Serves 6. 1 piece is 5 Weight Watchers Points Plus Value.

Wednesday, September 18, 2013

Best Brownies

Definitely not Weight Watchers friendly but these are wonderful for a special treat!


  • 1/2 cup butter
  • 1 cup white sugar
  • 2 eggs
  • 1 teaspoon vanilla extract
  • 1/3 cup unsweetened cocoa powder
  • 1/2 cup all-purpose flour
  • 1/4 teaspoon salt
  • 1/4 teaspoon baking powder


  • 3 tablespoons butter, softened
  • 3 tablespoons unsweetened cocoa powder
  • 1 tablespoon honey
  • 1 teaspoon vanilla extract
  • 1 cup confectioners' sugar


  1. Preheat oven to 350 degrees F. Grease and flour an 8 inch square pan.
  2. In a large saucepan, melt 1/2 cup butter. Remove from heat, and stir in sugar, eggs, and 1 teaspoon vanilla. Beat in 1/3 cup cocoa, 1/2 cup flour, salt, and baking powder. Spread batter into prepared pan.
  3. Bake in preheated oven for 25 to 30 minutes. Do not overcook.
  4. To Make Frosting: Combine 3 tablespoons butter, 3 tablespoons cocoa, 1 tablespoon honey, 1 teaspoon vanilla, and 1 cup confectioners' sugar. Frost brownies while they are still warm.

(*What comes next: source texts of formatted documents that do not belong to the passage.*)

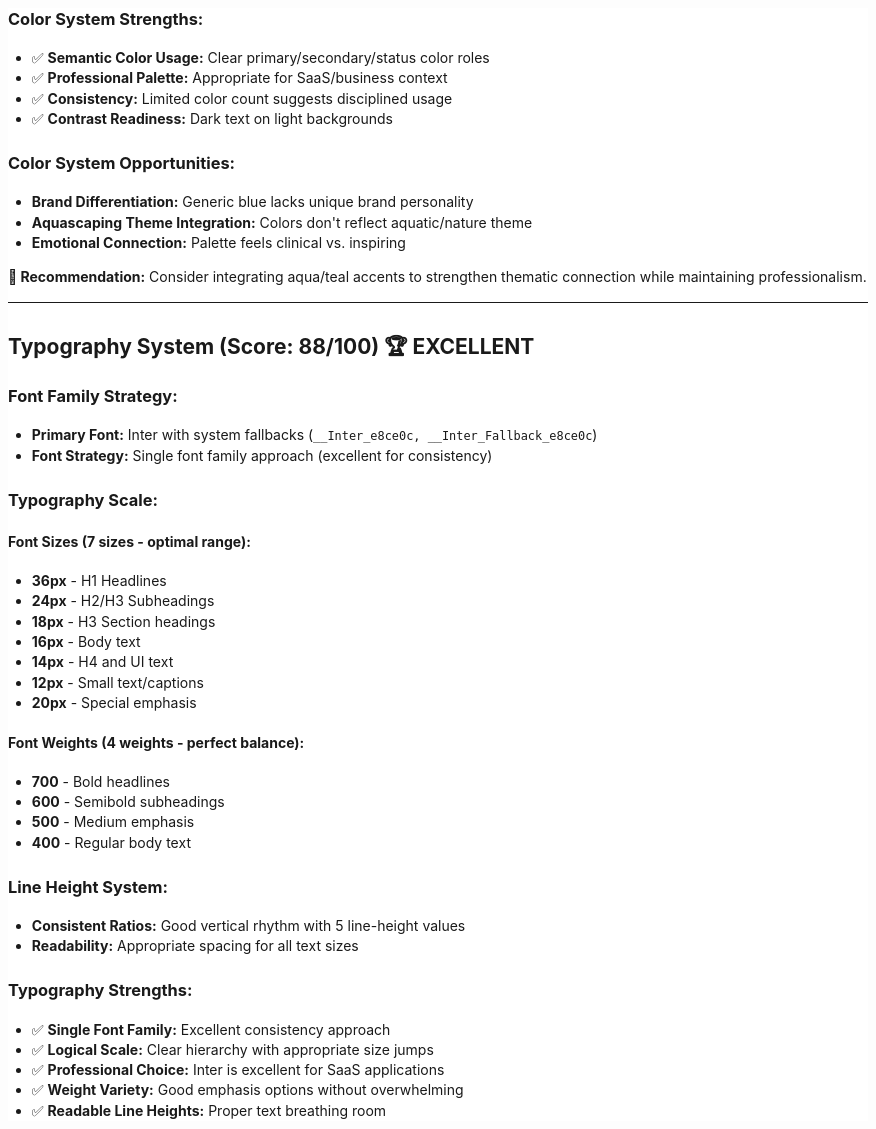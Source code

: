 ### Color System Strengths:
- ✅ **Semantic Color Usage:** Clear primary/secondary/status color roles
- ✅ **Professional Palette:** Appropriate for SaaS/business context
- ✅ **Consistency:** Limited color count suggests disciplined usage
- ✅ **Contrast Readiness:** Dark text on light backgrounds

### Color System Opportunities:
- **Brand Differentiation:** Generic blue lacks unique brand personality
- **Aquascaping Theme Integration:** Colors don't reflect aquatic/nature theme
- **Emotional Connection:** Palette feels clinical vs. inspiring

**🎨 Recommendation:** Consider integrating aqua/teal accents to strengthen thematic connection while maintaining professionalism.

---

## Typography System (Score: 88/100) 🏆 EXCELLENT

### Font Family Strategy:
- **Primary Font:** Inter with system fallbacks (`__Inter_e8ce0c, __Inter_Fallback_e8ce0c`)
- **Font Strategy:** Single font family approach (excellent for consistency)

### Typography Scale:
#### Font Sizes (7 sizes - optimal range):
- **36px** - H1 Headlines
- **24px** - H2/H3 Subheadings  
- **18px** - H3 Section headings
- **16px** - Body text
- **14px** - H4 and UI text
- **12px** - Small text/captions
- **20px** - Special emphasis

#### Font Weights (4 weights - perfect balance):
- **700** - Bold headlines
- **600** - Semibold subheadings
- **500** - Medium emphasis
- **400** - Regular body text

### Line Height System:
- **Consistent Ratios:** Good vertical rhythm with 5 line-height values
- **Readability:** Appropriate spacing for all text sizes

### Typography Strengths:
- ✅ **Single Font Family:** Excellent consistency approach
- ✅ **Logical Scale:** Clear hierarchy with appropriate size jumps
- ✅ **Professional Choice:** Inter is excellent for SaaS applications
- ✅ **Weight Variety:** Good emphasis options without overwhelming
- ✅ **Readable Line Heights:** Proper text breathing room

Thursday, September 12, 2013

Pumpkin Fluff

A great fall dessert! And only 4 Weight Watchers Points Plus per serving.


  • 1 can pumpkin (16 ounces)
  • 1 box (1 ounce) sugar-free instant vanilla pudding mix
  • 1 container (8 ounces) fat free Cool Whip, thawed
  • 1 teaspoon pumpkin spice


  1. Combine all ingredients in order.
  2. Chill for 2 hours.
  3. Serve with apples, graham crackers, or Nilla wafers. You could also spread it between two graham crackers and freeze it for a bit.

Sunday, September 8, 2013

Zucchini Pizza Bites

Is your garden overflowing with zucchini and you can't think of one new way to serve it? Try this one. So yummy and only 3 Weight Watchers Points Plus for 4 pieces.

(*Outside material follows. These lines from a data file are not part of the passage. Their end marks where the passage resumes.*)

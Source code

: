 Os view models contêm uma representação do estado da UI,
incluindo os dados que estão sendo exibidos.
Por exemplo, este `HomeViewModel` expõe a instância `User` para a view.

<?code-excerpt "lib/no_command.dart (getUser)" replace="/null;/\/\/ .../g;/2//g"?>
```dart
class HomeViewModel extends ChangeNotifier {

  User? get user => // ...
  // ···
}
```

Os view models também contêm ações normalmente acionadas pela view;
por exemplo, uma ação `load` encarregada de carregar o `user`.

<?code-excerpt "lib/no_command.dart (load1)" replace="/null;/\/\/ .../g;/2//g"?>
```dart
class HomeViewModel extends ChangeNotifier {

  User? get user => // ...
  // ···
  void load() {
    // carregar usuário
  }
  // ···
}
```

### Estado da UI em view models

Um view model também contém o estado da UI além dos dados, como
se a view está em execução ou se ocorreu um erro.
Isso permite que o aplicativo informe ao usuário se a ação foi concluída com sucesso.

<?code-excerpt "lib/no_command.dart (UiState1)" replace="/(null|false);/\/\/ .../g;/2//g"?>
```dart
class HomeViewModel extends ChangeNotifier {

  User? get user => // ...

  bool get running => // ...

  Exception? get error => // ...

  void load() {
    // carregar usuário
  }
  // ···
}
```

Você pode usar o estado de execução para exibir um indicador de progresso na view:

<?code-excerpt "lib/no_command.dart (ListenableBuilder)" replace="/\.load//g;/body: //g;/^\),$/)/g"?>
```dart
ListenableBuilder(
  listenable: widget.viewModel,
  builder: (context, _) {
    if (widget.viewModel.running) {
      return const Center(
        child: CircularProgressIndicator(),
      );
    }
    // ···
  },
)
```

  • 4 slices large zucchini 1/4" thick (or 1 medium zucchini cut on diagnal)
  • olive oil spray
  • salt and pepper
  • 2 tbsp quick marinara sauce
  • 1/4 cup shredded part skim mozzarella


  1. Cut zucchini about 1/4 inch thick. 
  2. Spray both sides lightly with oil and season with salt and pepper. 
  3. Broil or grill the zucchini for about 2 minute on each side. Top with sauce and cheese and broil for an additional minute or two.